Even more encouraging, iRobot's strength came on solid growth from each core geography, including 15% growth in the U.S.; 51% in the Europe, Middle East, and Africa region; and a 31% increase in Japan. And while Roomba still accounted for the vast majority of iRobot's revenue after a strong showing during Amazon's annual Prime Day sale, sales of its popular Braava floor-mopping line also skyrocketed 50% year over year.

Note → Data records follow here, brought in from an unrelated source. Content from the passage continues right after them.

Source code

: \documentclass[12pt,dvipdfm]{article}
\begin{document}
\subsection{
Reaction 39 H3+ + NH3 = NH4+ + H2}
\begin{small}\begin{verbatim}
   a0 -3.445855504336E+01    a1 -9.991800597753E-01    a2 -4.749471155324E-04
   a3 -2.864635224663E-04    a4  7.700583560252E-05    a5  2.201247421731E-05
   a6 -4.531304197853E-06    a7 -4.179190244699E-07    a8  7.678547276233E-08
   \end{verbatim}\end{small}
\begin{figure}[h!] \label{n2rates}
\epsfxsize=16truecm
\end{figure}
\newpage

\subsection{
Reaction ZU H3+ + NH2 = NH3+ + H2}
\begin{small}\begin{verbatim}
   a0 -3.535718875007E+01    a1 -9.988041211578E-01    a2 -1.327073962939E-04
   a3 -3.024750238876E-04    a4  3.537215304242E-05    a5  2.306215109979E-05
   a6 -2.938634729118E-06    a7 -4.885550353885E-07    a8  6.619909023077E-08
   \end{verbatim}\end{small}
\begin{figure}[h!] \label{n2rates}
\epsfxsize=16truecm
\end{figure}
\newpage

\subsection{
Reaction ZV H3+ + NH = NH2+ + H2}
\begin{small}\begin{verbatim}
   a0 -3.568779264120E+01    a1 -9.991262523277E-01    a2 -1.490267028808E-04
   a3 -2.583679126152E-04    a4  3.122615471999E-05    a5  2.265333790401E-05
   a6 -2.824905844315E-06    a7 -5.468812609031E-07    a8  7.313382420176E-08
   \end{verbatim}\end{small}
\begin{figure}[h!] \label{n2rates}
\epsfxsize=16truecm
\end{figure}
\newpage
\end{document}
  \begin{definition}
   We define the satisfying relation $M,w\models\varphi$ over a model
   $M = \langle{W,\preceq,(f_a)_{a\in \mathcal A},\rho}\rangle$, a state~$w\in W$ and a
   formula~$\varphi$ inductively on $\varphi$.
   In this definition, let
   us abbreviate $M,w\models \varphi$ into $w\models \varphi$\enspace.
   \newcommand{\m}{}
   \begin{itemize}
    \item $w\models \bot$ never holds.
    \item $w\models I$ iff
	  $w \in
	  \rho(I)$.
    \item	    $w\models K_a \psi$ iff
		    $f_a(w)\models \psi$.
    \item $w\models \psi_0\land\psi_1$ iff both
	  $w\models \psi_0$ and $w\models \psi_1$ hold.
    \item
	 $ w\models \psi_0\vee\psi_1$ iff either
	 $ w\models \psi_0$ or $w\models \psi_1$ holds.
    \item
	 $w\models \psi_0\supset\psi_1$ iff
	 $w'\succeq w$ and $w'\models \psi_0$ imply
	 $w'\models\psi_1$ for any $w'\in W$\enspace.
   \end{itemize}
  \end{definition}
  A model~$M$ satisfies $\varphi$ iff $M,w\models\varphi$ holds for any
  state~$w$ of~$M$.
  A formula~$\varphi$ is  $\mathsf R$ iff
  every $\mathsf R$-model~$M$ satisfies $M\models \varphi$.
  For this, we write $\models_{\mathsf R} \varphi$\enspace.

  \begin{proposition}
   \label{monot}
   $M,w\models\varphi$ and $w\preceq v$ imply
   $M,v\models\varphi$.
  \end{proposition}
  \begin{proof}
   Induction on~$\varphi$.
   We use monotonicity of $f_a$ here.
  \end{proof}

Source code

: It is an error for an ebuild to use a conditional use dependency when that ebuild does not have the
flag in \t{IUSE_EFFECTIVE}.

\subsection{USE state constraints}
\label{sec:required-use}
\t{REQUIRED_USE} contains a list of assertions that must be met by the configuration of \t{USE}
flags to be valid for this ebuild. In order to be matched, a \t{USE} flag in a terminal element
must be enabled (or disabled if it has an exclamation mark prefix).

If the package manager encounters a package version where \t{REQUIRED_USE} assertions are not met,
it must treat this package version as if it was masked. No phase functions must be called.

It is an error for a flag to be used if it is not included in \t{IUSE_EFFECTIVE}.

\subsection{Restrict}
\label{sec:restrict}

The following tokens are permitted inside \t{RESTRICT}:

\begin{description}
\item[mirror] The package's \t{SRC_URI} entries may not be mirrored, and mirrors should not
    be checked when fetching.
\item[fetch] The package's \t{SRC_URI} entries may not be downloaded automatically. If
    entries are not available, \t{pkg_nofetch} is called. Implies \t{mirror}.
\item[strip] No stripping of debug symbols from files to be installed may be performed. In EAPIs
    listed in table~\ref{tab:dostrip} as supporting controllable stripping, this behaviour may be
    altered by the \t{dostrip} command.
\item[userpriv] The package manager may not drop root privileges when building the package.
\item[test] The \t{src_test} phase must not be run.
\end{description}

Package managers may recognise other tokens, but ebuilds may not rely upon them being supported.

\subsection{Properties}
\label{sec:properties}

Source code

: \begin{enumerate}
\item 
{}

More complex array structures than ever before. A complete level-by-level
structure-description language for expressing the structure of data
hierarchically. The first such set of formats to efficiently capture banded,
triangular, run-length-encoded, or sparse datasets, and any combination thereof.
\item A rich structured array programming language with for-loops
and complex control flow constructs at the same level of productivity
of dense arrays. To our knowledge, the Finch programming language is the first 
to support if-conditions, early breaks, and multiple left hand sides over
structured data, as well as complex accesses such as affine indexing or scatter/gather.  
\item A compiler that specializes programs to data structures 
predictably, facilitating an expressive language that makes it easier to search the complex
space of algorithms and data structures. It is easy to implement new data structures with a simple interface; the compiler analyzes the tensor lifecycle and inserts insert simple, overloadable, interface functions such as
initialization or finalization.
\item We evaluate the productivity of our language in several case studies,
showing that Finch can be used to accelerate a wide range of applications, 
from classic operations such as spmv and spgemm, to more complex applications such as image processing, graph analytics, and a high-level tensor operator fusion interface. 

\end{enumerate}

iRobot further confirmed it's on track for multiple new product launches later this year. After combining those launches with its relative outperformance year to date, iRobot raised its annual guidance to call for 2018 revenue of $1.06 billion to $1.08 billion (a modest $10 million increase from the lower end of its previous range), and earnings of $2.30 to $2.50 per share (up from $2.15 to $2.40 per share before).
AT&T underwhelms investors
AT&T stock sank 4.5% -- an unusual move for the $220 billion telecom giant -- in the wake of the company reporting mixed second-quarter results following its merger with Time Warner.
AT&T's quarterly revenue declined 2.1% year over year to $39 billion, but would have increased 0.2% had it not been for company's adoption of new accounting standards at the start of the year. Either way, revenue fell just short of estimates for $39.4 billion. Meanwhile, net income increased 15% to $0.91 per share, exceeding expectations for $0.85 per share.
AT&T chairman and CEO Randall Stephenson called it an "exciting quarter" given the completion of the Time Warner deal -- a combination he says "created a modern media company built around premium content, 170 million direct-to-customer relationships, advertising technology, and high-speed networks."
Finally, AT&T raised its full-year 2018 outlook to call for earnings at the "high end of the $3.50 range," which is above the $3.40 most investors were modeling. But with its top-line shortfall following its enormous merger, it's no surprise to see the stock dropping today.